What is needed is an exact copy of the records below, minus any pictures.
═════ TASK DATA ═════
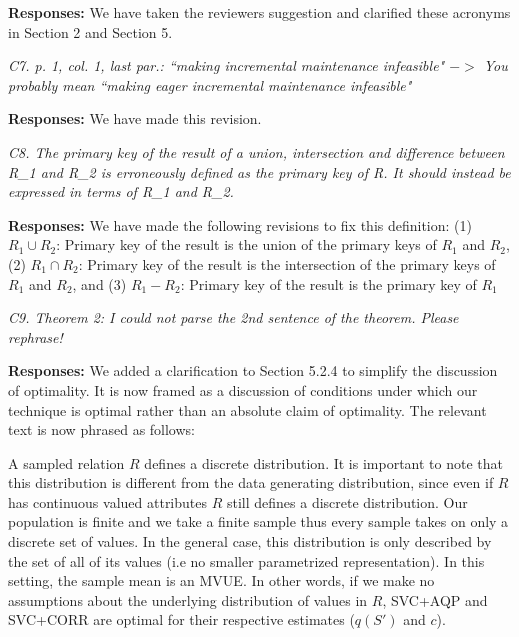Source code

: \vspace{.25em}

{\bf Responses:} We have taken the reviewers suggestion and clarified these acronyms in Section 2 and Section 5.

\vspace{1em}
\emph{C7. p. 1, col. 1, last par.: ``making incremental maintenance infeasible" $->$ You probably mean ``making eager incremental maintenance infeasible"}

\vspace{.25em}

{\bf Responses:} We have made this revision.

\vspace{1em}
\emph{C8. The primary key of the result of a union, intersection and difference between R\_1 and R\_2 is erroneously defined as the primary key of R. It should instead be expressed in terms of R\_1 and R\_2.}

\vspace{.25em}

{\bf Responses:} We have made the following revisions to fix this definition:
(1) $R_1 \cup R_2$: Primary key of the result is the union of the primary keys of $R_1$ and $R_2$, (2) $R_1 \cap R_2$: Primary key of the result is the intersection of the primary keys of $R_1$ and $R_2$, and (3) $R_1 - R_2$: Primary key of the result is the primary key of $R_1$


\vspace{1em}
\emph{C9. Theorem 2: I could not parse the 2nd sentence of the theorem. Please rephrase!}

\vspace{.25em}

{\bf Responses:} We added a clarification to Section 5.2.4 to simplify the discussion of optimality. It is now framed as a discussion of conditions under which our technique is optimal rather than an absolute claim of optimality. The relevant text is now phrased as follows:
\begin{displayquote}
A sampled relation $R$ defines a discrete distribution. It is important to note that this distribution is different from the data generating distribution, since even if $R$ has continuous valued attributes $R$ still defines a discrete distribution. Our population is finite and we take a finite sample thus every sample takes on only a discrete set of values. In the general case, this distribution is only described by the set of all of its values (i.e no smaller parametrized representation). In this setting, the sample mean is an MVUE. In other words, if we make no assumptions about the underlying distribution of values in $R$, SVC+AQP and SVC+CORR are optimal for their respective estimates ($q(S')$ and $c$).
\end{displayquote}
═════
- _TASK SOLUTION_
Source code

: \vspace{.25em}

{\bf Responses:} We have taken the reviewers suggestion and clarified these acronyms in Section 2 and Section 5.

\vspace{1em}
\emph{C7. p. 1, col. 1, last par.: ``making incremental maintenance infeasible" $->$ You probably mean ``making eager incremental maintenance infeasible"}

\vspace{.25em}

{\bf Responses:} We have made this revision.

\vspace{1em}
\emph{C8. The primary key of the result of a union, intersection and difference between R\_1 and R\_2 is erroneously defined as the primary key of R. It should instead be expressed in terms of R\_1 and R\_2.}

\vspace{.25em}

{\bf Responses:} We have made the following revisions to fix this definition:
(1) $R_1 \cup R_2$: Primary key of the result is the union of the primary keys of $R_1$ and $R_2$, (2) $R_1 \cap R_2$: Primary key of the result is the intersection of the primary keys of $R_1$ and $R_2$, and (3) $R_1 - R_2$: Primary key of the result is the primary key of $R_1$


\vspace{1em}
\emph{C9. Theorem 2: I could not parse the 2nd sentence of the theorem. Please rephrase!}

\vspace{.25em}

{\bf Responses:} We added a clarification to Section 5.2.4 to simplify the discussion of optimality. It is now framed as a discussion of conditions under which our technique is optimal rather than an absolute claim of optimality. The relevant text is now phrased as follows:
\begin{displayquote}
A sampled relation $R$ defines a discrete distribution. It is important to note that this distribution is different from the data generating distribution, since even if $R$ has continuous valued attributes $R$ still defines a discrete distribution. Our population is finite and we take a finite sample thus every sample takes on only a discrete set of values. In the general case, this distribution is only described by the set of all of its values (i.e no smaller parametrized representation). In this setting, the sample mean is an MVUE. In other words, if we make no assumptions about the underlying distribution of values in $R$, SVC+AQP and SVC+CORR are optimal for their respective estimates ($q(S')$ and $c$).
\end{displayquote}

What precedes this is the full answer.